WORK REQUEST:
Out of the data below, copy every line with the string "found".

GIVEN INFORMATION:

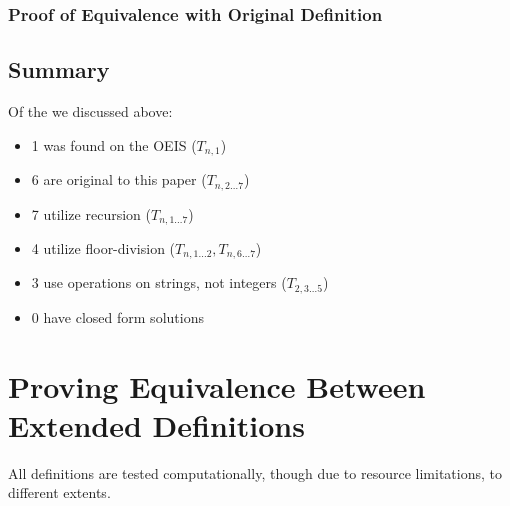 \documentclass[conference]{IEEEtran}
\begin{document}

\subsubsection{Proof of Equivalence with Original Definition }

\subsection{Summary}

Of the \TotalExtensions we discussed above:
\begin{itemize}
    \item 1 was found on the OEIS ($T_{n,1}$)
    \item 6 are original to this paper ($T_{n,2\dots7}$)
    \\%
    \item 7 utilize recursion ($T_{n,1\dots7}$)
    \item 4 utilize floor-division ($T_{n,1\dots2}, T_{n,6\dots7}$)
    \item 3 use operations on strings, not integers ($T_{2,3\dots5}$)
    \item 0 have closed form solutions
\end{itemize}

\section{Proving Equivalence Between Extended Definitions}

All definitions are tested computationally, though due to resource limitations, to different extents.
\end{document}

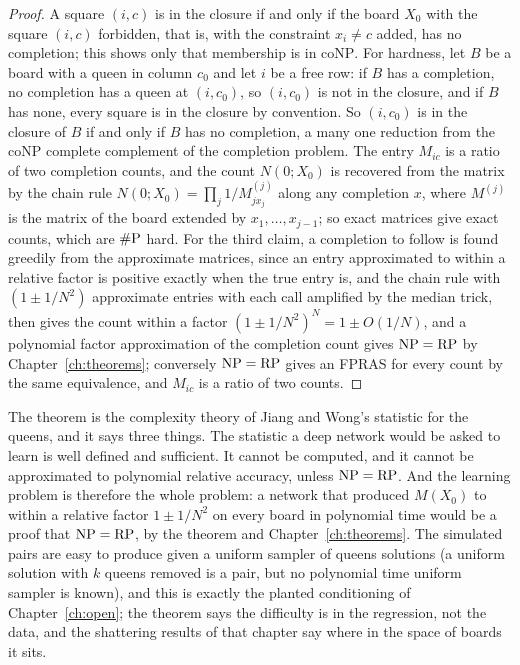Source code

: \begin{proof}
A square $(i, c)$ is in the closure if and only if the board $X_0$ with the square $(i, c)$ forbidden, that is, with the constraint $x_i \ne c$ added, has no completion; this shows only that membership is in $\mathrm{coNP}$. For hardness, let $B$ be a board with a queen in column $c_0$ and let $i$ be a free row: if $B$ has a completion, no completion has a queen at $(i, c_0)$, so $(i, c_0)$ is not in the closure, and if $B$ has none, every square is in the closure by convention. So $(i, c_0)$ is in the closure of $B$ if and only if $B$ has no completion, a many one reduction from the $\mathrm{coNP}$ complete complement of the completion problem. The entry $M_{ic}$ is a ratio of two completion counts, and the count $N(0; X_0)$ is recovered from the matrix by the chain rule $N(0; X_0) = \prod_j 1 / M^{(j)}_{j x_j}$ along any completion $x$, where $M^{(j)}$ is the matrix of the board extended by $x_1, \dots, x_{j-1}$; so exact matrices give exact counts, which are $\sharpP$ hard. For the third claim, a completion to follow is found greedily from the approximate matrices, since an entry approximated to within a relative factor is positive exactly when the true entry is, and the chain rule with $(1 \pm 1/N^2)$ approximate entries with each call amplified by the median trick, then gives the count within a factor $(1 \pm 1/N^2)^{N} = 1 \pm O(1/N)$, and a polynomial factor approximation of the completion count gives $\NP = \RP$ by Chapter~\ref{ch:theorems}; conversely $\NP = \RP$ gives an FPRAS for every count by the same equivalence, and $M_{ic}$ is a ratio of two counts.
\end{proof}

The theorem is the complexity theory of Jiang and Wong's statistic for the queens, and it says three things. The statistic a deep network would be asked to learn is well defined and sufficient. It cannot be computed, and it cannot be approximated to polynomial relative accuracy, unless $\NP = \RP$. And the learning problem is therefore the whole problem: a network that produced $M(X_0)$ to within a relative factor $1 \pm 1/N^2$ on every board in polynomial time would be a proof that $\NP = \RP$, by the theorem and Chapter~\ref{ch:theorems}. The simulated pairs are easy to produce given a uniform sampler of queens solutions (a uniform solution with $k$ queens removed is a pair, but no polynomial time uniform sampler is known), and this is exactly the planted conditioning of Chapter~\ref{ch:open}; the theorem says the difficulty is in the regression, not the data, and the shattering results of that chapter say where in the space of boards it sits.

EXERCISE ANSWER:
    \item 1 was found on the OEIS ($T_{n,1}$)
A square $(i, c)$ is in the closure if and only if the board $X_0$ with the square $(i, c)$ forbidden, that is, with the constraint $x_i \ne c$ added, has no completion; this shows only that membership is in $\mathrm{coNP}$. For hardness, let $B$ be a board with a queen in column $c_0$ and let $i$ be a free row: if $B$ has a completion, no completion has a queen at $(i, c_0)$, so $(i, c_0)$ is not in the closure, and if $B$ has none, every square is in the closure by convention. So $(i, c_0)$ is in the closure of $B$ if and only if $B$ has no completion, a many one reduction from the $\mathrm{coNP}$ complete complement of the completion problem. The entry $M_{ic}$ is a ratio of two completion counts, and the count $N(0; X_0)$ is recovered from the matrix by the chain rule $N(0; X_0) = \prod_j 1 / M^{(j)}_{j x_j}$ along any completion $x$, where $M^{(j)}$ is the matrix of the board extended by $x_1, \dots, x_{j-1}$; so exact matrices give exact counts, which are $\sharpP$ hard. For the third claim, a completion to follow is found greedily from the approximate matrices, since an entry approximated to within a relative factor is positive exactly when the true entry is, and the chain rule with $(1 \pm 1/N^2)$ approximate entries with each call amplified by the median trick, then gives the count within a factor $(1 \pm 1/N^2)^{N} = 1 \pm O(1/N)$, and a polynomial factor approximation of the completion count gives $\NP = \RP$ by Chapter~\ref{ch:theorems}; conversely $\NP = \RP$ gives an FPRAS for every count by the same equivalence, and $M_{ic}$ is a ratio of two counts.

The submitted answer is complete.